His first coherent thought was that his speculation concerning the reality of this experience was at last resolved. This could not possibly be an hallucination; at least this particular sequence of events was not. And he was still hazily considering that when a hand fell on his shoulder, fingers biting into his raw flesh.

Shann snarled, rolled over on his side. Thorvald, water dripping from his rags—or rather steaming from them—his shaggy hair plastered to his skull, sat there.

"You all right?"

Shann sat up in turn, shielding his smarting eyes. He was bruised, battered badly enough, but he could claim no major injuries.

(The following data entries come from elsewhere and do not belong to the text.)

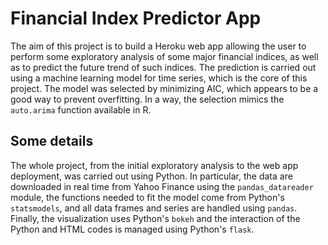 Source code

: # Financial Index Predictor App

The aim of this project is to build a Heroku web app allowing the user to perform some exploratory analysis of 
some major financial indices, as well as to predict the future trend of such indices. The prediction is carried out
using a machine learning model for time series, which is the core of this project.
The model was selected by minimizing AIC, which appears to be a good way to prevent overfitting.
In a way, the selection mimics the `auto.arima` function available in R.

## Some details

The whole project, from the initial exploratory analysis to the web app deployment, was carried out using Python.
In particular, the data are downloaded in real time from Yahoo Finance using the `pandas_datareader` module, the
functions needed to fit the model come from Python's `statsmodels`, and all data frames and series are handled using
`pandas`. Finally, the visualization uses Python's `bokeh` and the interaction of the Python and HTML codes is managed
using Python's `flask`.  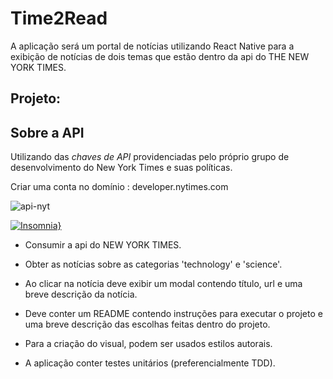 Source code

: 
# Time2Read

A aplicação será um portal de notícias utilizando React Native para a exibição de notícias de dois temas que estão dentro da api do THE NEW YORK TIMES.

## Projeto:


## Sobre a API

Utilizando das *chaves de API* providenciadas pelo próprio grupo de desenvolvimento do New York Times e suas políticas.

Criar uma conta no domínio : developer.nytimes.com

![api-nyt](https://i.imgur.com/TR8cw2c.png)

[![Insomnia}](https://insomnia.rest/images/run.svg)](https://insomnia.rest/run/?label=API&uri=https%3A%2F%2Fiagokrt.dev)

  * Consumir a api do NEW YORK TIMES.
  * Obter as notícias sobre as categorias 'technology' e 'science'.
  
  * Ao clicar na notícia deve exibir um modal contendo título, url e uma breve descrição da notícia.
  * Deve conter um README contendo instruções para executar o projeto e uma breve descrição das escolhas feitas dentro do projeto.

  * Para a criação do visual, podem ser usados estilos autorais.

  * A aplicação conter testes unitários (preferencialmente TDD).
  


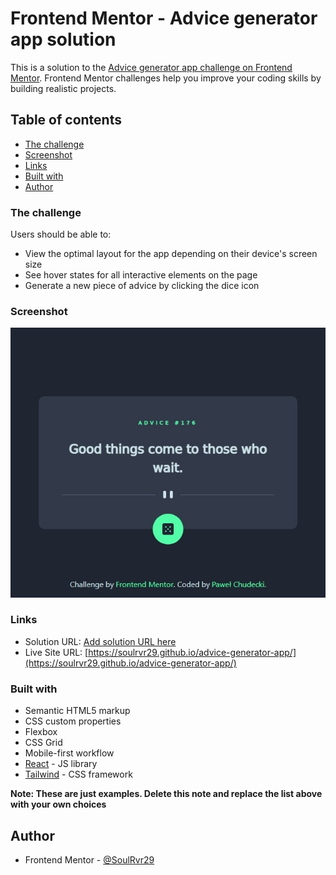 # Frontend Mentor - Advice generator app solution

This is a solution to the [Advice generator app challenge on Frontend Mentor](https://www.frontendmentor.io/challenges/advice-generator-app-QdUG-13db). Frontend Mentor challenges help you improve your coding skills by building realistic projects.

## Table of contents

- [The challenge](#the-challenge)
- [Screenshot](#screenshot)
- [Links](#links)
- [Built with](#built-with)
- [Author](#author)

### The challenge

Users should be able to:

- View the optimal layout for the app depending on their device's screen size
- See hover states for all interactive elements on the page
- Generate a new piece of advice by clicking the dice icon

### Screenshot

![](./screenshot.jpeg)

### Links

- Solution URL: [Add solution URL here](https://your-solution-url.com)
- Live Site URL: [https://soulrvr29.github.io/advice-generator-app/](https://soulrvr29.github.io/advice-generator-app/)

### Built with

- Semantic HTML5 markup
- CSS custom properties
- Flexbox
- CSS Grid
- Mobile-first workflow
- [React](https://reactjs.org/) - JS library
- [Tailwind](https://tailwindcss.com/) - CSS framework

**Note: These are just examples. Delete this note and replace the list above with your own choices**

## Author

- Frontend Mentor - [@SoulRvr29](https://www.frontendmentor.io/profile/SoulRvr29)
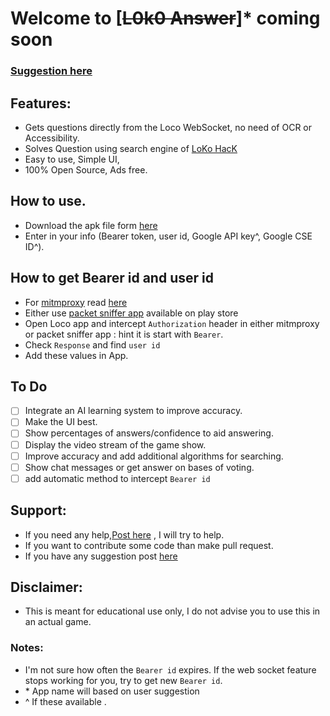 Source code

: # Welcome to [~~L0k0 Answer~~]\* coming soon
###  [Suggestion here](https://github.com/SubhamTyagi/loco-socket/issues/1)

## Features:

 -  Gets questions directly from the Loco WebSocket, no need of OCR or Accessibility.
 - Solves Question using  search engine of [LoKo HacK](https://github.com/SubhamTyagi/loco-answers)
 - Easy to use, Simple UI, 
 - 100% Open Source, Ads free. 
 
 ## How to use. 
 
 - Download the apk file form [ here](https://github.com/SubhamTyagi/loco-socket/releases)
 - Enter in your info (Bearer token, user id, Google API key^,  Google CSE ID^).
 ## How to get Bearer id and user id
 
 - For [mitmproxy](https://mitmproxy.org/) read [here](https://blog.heckel.xyz/2013/07/01/how-to-use-mitmproxy-to-read-and-modify-https-traffic-of-your-phone/) 
 - Either use [packet sniffer app](https://play.google.com/store/apps/collection/search_results_cluster_apps?clp=ggEQCg5wYWNrZXQgc25uaWZlcg==:S:ANO1ljKjtX4) available on play store
 - Open Loco app and intercept `Authorization`  header in either mitmproxy or packet sniffer app : hint it is start with `Bearer`.
 - Check `Response`  and find `user id`
 -  Add these values in App.
## To Do
 - [ ] Integrate an AI learning system to improve accuracy.
 - [ ] Make the UI best.
 - [ ] Show percentages of answers/confidence to aid answering.
 - [ ] Display the video stream of the game show.
 - [ ] Improve accuracy and add additional algorithms for searching.
 - [ ] Show chat messages or get answer on bases of voting.
 - [ ]  add automatic method to intercept `Bearer id`
 ## Support: 
 
 -    If you need any help,[Post here](https://github.com/SubhamTyagi/loco-socket/issues/1) , I will try to help.
 -    If you want to contribute some code than make pull request.
 -    If you have any suggestion post [here](https://github.com/SubhamTyagi/loco-socket/issues/1)
 ## Disclaimer:
 -   This is meant for educational use only, I do not advise you to use this in an actual  game.
 
 ### Notes:
 - I'm not sure how often the `Bearer id` expires. If the web socket feature stops working for you, try to get new `Bearer id`.
 - \* App name will based on user suggestion
 - \^ If these available . 
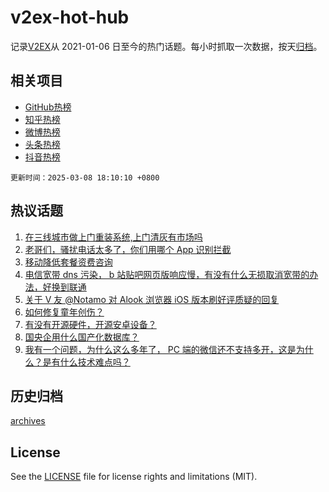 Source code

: # v2ex-hot-hub

 记录[V2EX](https://www.v2ex.com/)从 2021-01-06 日至今的热门话题。每小时抓取一次数据，按天[归档](archives)。
 
 ## 相关项目

- [GitHub热榜](https://github.com/lonnyzhang423/github-hot-hub)
- [知乎热榜](https://github.com/lonnyzhang423/zhihu-hot-hub)
- [微博热榜](https://github.com/lonnyzhang423/weibo-hot-hub)
- [头条热榜](https://github.com/lonnyzhang423/toutiao-hot-hub)
- [抖音热榜](https://github.com/lonnyzhang423/douyin-hot-hub)


 `更新时间：2025-03-08 18:10:10 +0800`

## 热议话题

1. [在三线城市做上门重装系统,上门清灰有市场吗](https://www.v2ex.com/t/1116833)
1. [老哥们，骚扰电话太多了，你们用哪个 App 识别拦截](https://www.v2ex.com/t/1116825)
1. [移动降低套餐资费咨询](https://www.v2ex.com/t/1116808)
1. [电信宽带 dns 污染， b 站贴吧网页版响应慢，有没有什么无损取消宽带的办法，好换到联通](https://www.v2ex.com/t/1116827)
1. [关于 V 友 @Notamo 对 Alook 浏览器 iOS 版本刷好评质疑的回复](https://www.v2ex.com/t/1116778)
1. [如何修复童年创伤？](https://www.v2ex.com/t/1116878)
1. [有没有开源硬件，开源安卓设备？](https://www.v2ex.com/t/1116768)
1. [国央企用什么国产化数据库？](https://www.v2ex.com/t/1116839)
1. [我有一个问题，为什么这么多年了， PC 端的微信还不支持多开，这是为什么？是有什么技术难点吗？](https://www.v2ex.com/t/1116853)

## 历史归档

[archives](archives)

## License

See the [LICENSE](LICENSE) file for license rights and limitations (MIT).
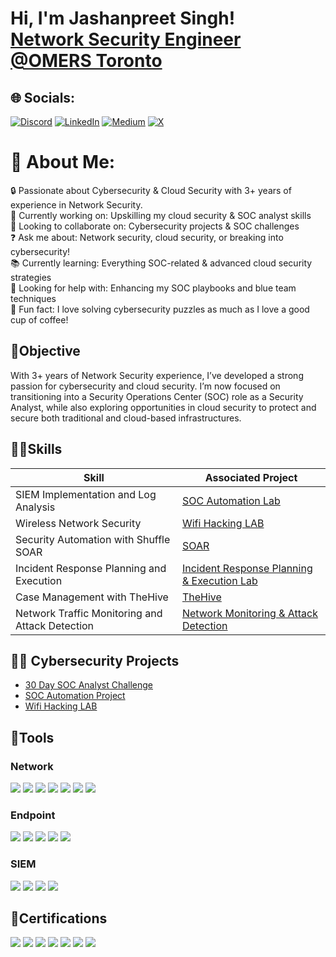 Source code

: <h1>Hi, I'm Jashanpreet Singh! <br/><a href="https://www.linkedin.com/in/jashanpreet-singh1999/"> Network Security Engineer @OMERS Toronto</a> <a href="https://github.com/Jashan-Khaira"> </a></h1>

## 🌐 Socials:
[![Discord](https://img.shields.io/badge/Discord-%237289DA.svg?logo=discord&logoColor=white)](https://discord.com/users/1242836406028730448) [![LinkedIn](https://img.shields.io/badge/LinkedIn-%230077B5.svg?logo=linkedin&logoColor=white)](https://www.linkedin.com/in/jashanpreet-singh1999/) [![Medium](https://img.shields.io/badge/Medium-12100E?logo=medium&logoColor=white)](https://medium.com/@jashankhaira52) [![X](https://img.shields.io/badge/X-black.svg?logo=X&logoColor=white)](https://x.com/jashankhaira52) 

# 💫 About Me:
🔒 Passionate about Cybersecurity & Cloud Security with 3+ years of experience in Network Security.<br>🌱 Currently working on: Upskilling my cloud security & SOC analyst skills<br>🤝 Looking to collaborate on: Cybersecurity projects & SOC challenges<br>❓ Ask me about: Network security, cloud security, or breaking into cybersecurity!<br>📚 Currently learning: Everything SOC-related & advanced cloud security strategies<br>🤔 Looking for help with: Enhancing my SOC playbooks and blue team techniques<br>🎉 Fun fact: I love solving cybersecurity puzzles as much as I love a good cup of coffee!

## 🎯Objective

With 3+ years of Network Security experience, I’ve developed a strong passion for cybersecurity and cloud security. I’m now focused on transitioning into a Security Operations Center (SOC) role as a Security Analyst, while also exploring opportunities in cloud security to protect and secure both traditional and cloud-based infrastructures.

## 🤹‍♂️Skills

| Skill                                         | Associated Project         |
|-----------------------------------------------|----------------------------|
| SIEM Implementation and Log Analysis          | <a href="https://github.com/Jashan-Khaira/SOC-Automation-Project/blob/main/README.md">SOC Automation Lab</a>|
| Wireless Network Security                     | <a href="https://github.com/Jashan-Khaira/Wireless-Network-Security/blob/main/README.md">Wifi Hacking LAB</a>|
| Security Automation with Shuffle SOAR         | <a href="https://github.com/Jashan-Khaira/SOC-Automation-Project/blob/main/README.md"> SOAR</a>|
| Incident Response Planning and Execution      | <a href="https://github.com/Jashan-Khaira/Incident-Response-Planning-Execution/blob/main/README.md">Incident Response Planning & Execution Lab</a>|
| Case Management with TheHive                  | <a href="https://github.com/Jashan-Khaira/SOC-Automation-Project/blob/main/README.md"> TheHive</a>|
| Network Traffic Monitoring and Attack Detection | <a href="https://github.com/Jashan-Khaira/Network-Traffic-Monitoring/blob/main/README.md">Network Monitoring & Attack Detection</a>|

## 👨‍💻 Cybersecurity Projects
-  <a href="https://medium.com/@jashankhaira52/list/30day-soc-analyst-challenge-30015bf57ef4" target="_blank">30 Day SOC Analyst Challenge</a>
-  <a href="https://github.com/Jashan-Khaira/SOC-Automation-Project/blob/main/README.md">SOC Automation Project</a>
-  <a href="https://github.com/Jashan-Khaira/Wireless-Network-Security/blob/main/README.md"> Wifi Hacking LAB </a>
  

## 🔨Tools

### Network
<div>
    <img src="https://img.shields.io/badge/-Wireshark-1679A7?&style=for-the-badge&logo=Wireshark&logoColor=white" />
    <img src="https://img.shields.io/badge/-Suricata-EF3B2D?&style=for-the-badge&logo=Suricata&logoColor=white" />
    <img src="https://img.shields.io/badge/-Zeek-777BB4?&style=for-the-badge&logo=Zeek&logoColor=white" />
    <img src="https://img.shields.io/badge/-BurpSuite-008080?&style=for-the-badge&logo=BurpSuite&logoColor=white" />
    <img src="https://img.shields.io/badge/-Nmap-1abc9c?&style=for-the-badge&logo=Nmap&logoColor=white" />
    <img src="https://img.shields.io/badge/-Metasploit-9932CC?&style=for-the-badge&logo=Metasploit&logoColor=white" />
    <img src="https://img.shields.io/badge/-SNORT-87CEEB?&style=for-the-badge&logo=Snort&logoColor=white" />

</div>

### Endpoint

<div>
  <img src="https://img.shields.io/badge/-Microsoft_Defender_for_Endpoint-00A4EF?&style=for-the-badge&logo=Microsoft&logoColor=white" />
  <img src="https://img.shields.io/badge/-Cortex_XDR-2E8B57?&style=for-the-badge&logo=PaloAltoNetworks&logoColor=white" />
  <img src="https://img.shields.io/badge/-Cisco_Secure_Endpoint-FF6600?&style=for-the-badge&logo=Cisco&logoColor=white" />
  <img src="https://img.shields.io/badge/-Trend%20Micro-009688?&style=for-the-badge&logo=Trend%20Micro&logoColor=white" />
  <img src="https://img.shields.io/badge/-Velociraptor-4B275F?&style=for-the-badge&logo=Velociraptor&logoColor=white" />
</div>

### SIEM

<div>
    <img src="https://img.shields.io/badge/-Wazuh-2C2D72?&style=for-the-badge&logo=Wazuh&logoColor=white" />
    <img src="https://img.shields.io/badge/-Splunk-121212?&style=for-the-badge&logo=Splunk&logoColor=white" />
    <img src="https://img.shields.io/badge/-LimaCharlie-1E3A8A?&style=for-the-badge&logo=LimaCharlie&logoColor=white" />
    <img src="https://img.shields.io/badge/-Elastic-F04E98?&style=for-the-badge&logo=Elastic&logoColor=white" />
</div>

## 📃Certifications

<div>
<img src="https://img.shields.io/badge/-Certified%20Ethical%20Hacker%20(CEH)-A100FF?&style=for-the-badge&logo=Certified%20Ethical%20Hacker&logoColor=white" />
<img src="https://img.shields.io/badge/-Google%20Cybersecurity-4285F4?&style=for-the-badge&logoColor=white" />
<img src="https://img.shields.io/badge/-CCNA-1A1A1A?&style=for-the-badge&logo=Cisco&logoColor=white" />
<img src="https://img.shields.io/badge/-PCNSE-00539f?&style=for-the-badge&logo=PaloAltoNetworks&logoColor=white" />
<img src="https://img.shields.io/badge/-NSE1-EE3124?&style=for-the-badge&logo=Fortinet&logoColor=white" />
<img src="https://img.shields.io/badge/-NSE2-EE3124?&style=for-the-badge&logo=Fortinet&logoColor=white" />
<img src="https://img.shields.io/badge/-CNSS-003366?&style=for-the-badge&logoColor=white" />
</div>

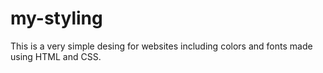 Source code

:# my-styling
This is a very simple desing for websites including colors and fonts made using HTML and CSS.
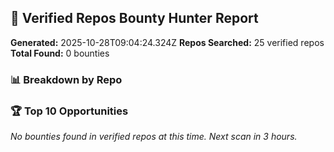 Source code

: ## 🎯 Verified Repos Bounty Hunter Report

**Generated:** 2025-10-28T09:04:24.324Z
**Repos Searched:** 25 verified repos
**Total Found:** 0 bounties

### 📊 Breakdown by Repo


### 🏆 Top 10 Opportunities

*No bounties found in verified repos at this time. Next scan in 3 hours.*

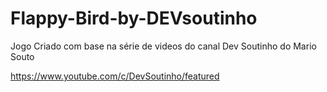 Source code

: # Flappy-Bird-by-DEVsoutinho

Jogo Criado com base na série de videos do canal Dev Soutinho do Mario Souto

https://www.youtube.com/c/DevSoutinho/featured
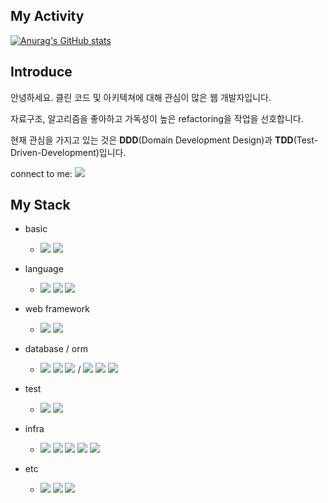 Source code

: ## My Activity

[![Anurag's GitHub stats](https://github-readme-stats.vercel.app/api?username=jeangho293&show_icons=true&theme=cobalt)](https://github.com/anuraghazra/github-readme-stats)

## Introduce

안녕하세요. 클린 코드 및 아키텍쳐에 대해 관심이 많은 웹 개발자입니다.

자료구조, 알고리즘을 좋아하고 가독성이 높은 refactoring을 작업을 선호합니다.

현재 관심을 가지고 있는 것은 **DDD**(Domain Development Design)과 **TDD**(Test-Driven-Development)입니다.

connect to me: <img src="https://img.shields.io/badge/jeangho293@gmail.com-EA4335?style=flat-square&logo=gmail&logoColor=white"/> 


## My Stack
- basic
  - <img src="https://img.shields.io/badge/Node.js-339933?style=flat-square&logo=node.js&logoColor=white"/> <img src="https://img.shields.io/badge/React-61DAFB?style=flat-square&logo=React&logoColor=white"/> 
   
- language
  - <img src="https://img.shields.io/badge/typescript-3178C6?style=flat-square&logo=typescript&logoColor=white"/> <img src="https://img.shields.io/badge/javascript-F7DF1E?style=flat-square&logo=javascript&logoColor=white"/> <img src="https://img.shields.io/badge/python-3776AB?style=flat-square&logo=python&logoColor=white"/>
 
- web framework
  - <img src="https://img.shields.io/badge/Koa-33333D?style=flat-square&logo=Koa&logoColor=white"/> <img src="https://img.shields.io/badge/express-000000?style=flat-square&logo=express&logoColor=white"/>

- database / orm
  - <img src="https://img.shields.io/badge/mysql-4479A1?style=flat-square&logo=mysql&logoColor=white"/> <img src="https://img.shields.io/badge/mongodb-47A248?style=flat-square&logo=mongodb&logoColor=white"/> <img src="https://img.shields.io/badge/redis-DC382D?style=flat-square&logo=nginx&logoColor=white"/> / <img src="https://img.shields.io/badge/sequelize-52B0E7?style=flat-square&logo=sequelize&logoColor=white"/> <img src="https://img.shields.io/badge/typeorm-262627?style=flat-square&logo=typeorm&logoColor=white"/> <img src="https://img.shields.io/badge/mongoose-47A248?style=flat-square&logo=mongoose&logoColor=white"/>

- test 
  -  <img src="https://img.shields.io/badge/jest-C21325?style=flat-square&logo=jest&logoColor=white"/> <img src="https://img.shields.io/badge/storybook-FF4785?style=flat-square&logo=storybook&logoColor=white"/>

- infra
  - <img src="https://img.shields.io/badge/Amazon_AWS-232F3E?style=flat-square&logo=Amazon AWS&logoColor=white"/>  <img src="https://img.shields.io/badge/jenkins-D24939?style=flat-square&logo=jenkins&logoColor=white"/> <img src="https://img.shields.io/badge/nginx-009639?style=flat-square&logo=nginx&logoColor=white"/> <img src="https://img.shields.io/badge/docker-2496ED?style=flat-square&logo=docker&logoColor=white"/> <img src="https://img.shields.io/badge/github_actions-181717?style=flat-square&logo=GitHub Actions&logoColor=white"/> 

- etc
  - <img src="https://img.shields.io/badge/Confluence-172B4D?style=flat-square&logo=Confluence&logoColor=white"/> <img src="https://img.shields.io/badge/Jira-0052CC?style=flat-square&logo=Jira&logoColor=white"/> <img src="https://img.shields.io/badge/Slack-4A154B?style=flat-square&logo=Slack&logoColor=white"/>
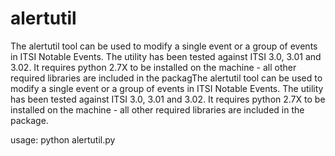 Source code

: # alertutil

The alertutil tool can be used to modify a single event or a group of events in ITSI Notable Events. The utility has been tested against ITSI 3.0, 3.01 and 3.02. It requires python 2.7X to be installed on the machine - all other required libraries are included in the packagThe alertutil tool can be used to modify a single event or a group of events in ITSI Notable Events. The utility has been tested against ITSI 3.0, 3.01 and 3.02. It requires python 2.7X to be installed on the machine - all other required libraries are included in the package.

usage: python alertutil.py 

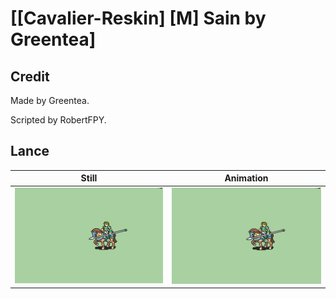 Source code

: # [\[Cavalier-Reskin\] \[M\] Sain by Greentea]

## Credit

Made by Greentea.

Scripted by RobertFPY.

## Lance

| Still | Animation |
| :---: | :-------: |
| ![Lance still](./Lance_000.png) | ![Lance animation](./Lance.gif) |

"I think so. Where are we?"

Thorvald's lips stretched across his teeth in what was more a grimace than a smile. "Right off the map, any map I know. Take a look."

They were on a scrap of beach—beach which was more like a reef, for it lacked any covering comparable to sand except for some cupfuls of coarse gravel locked in rock depressions. Rocks, red as the rust of dried blood, rose in fantastic water-sculptured shapes around the small semi-level space they had somehow won.

This space was V-shaped, washed by equal streams on either side of the prong of rock by water which spouted from the face of a sheer cliff not too far away, with force enough to spray several feet beyond its exit point. Shann seeing that and guessing at its significance, drew a deep breath, and heard the ghost of an answering chuckle from his companion.

"Yes, that's where we came out, boy. Like to make a return trip?"

Shann shook his head, and then wished that he had not so rashly made that move, for the world swung in a dizzy whirl. Things had happened too fast. For the moment it was enough that they were out of the underground ways, back under the amber sky, feeling the bite of Warlock's sun.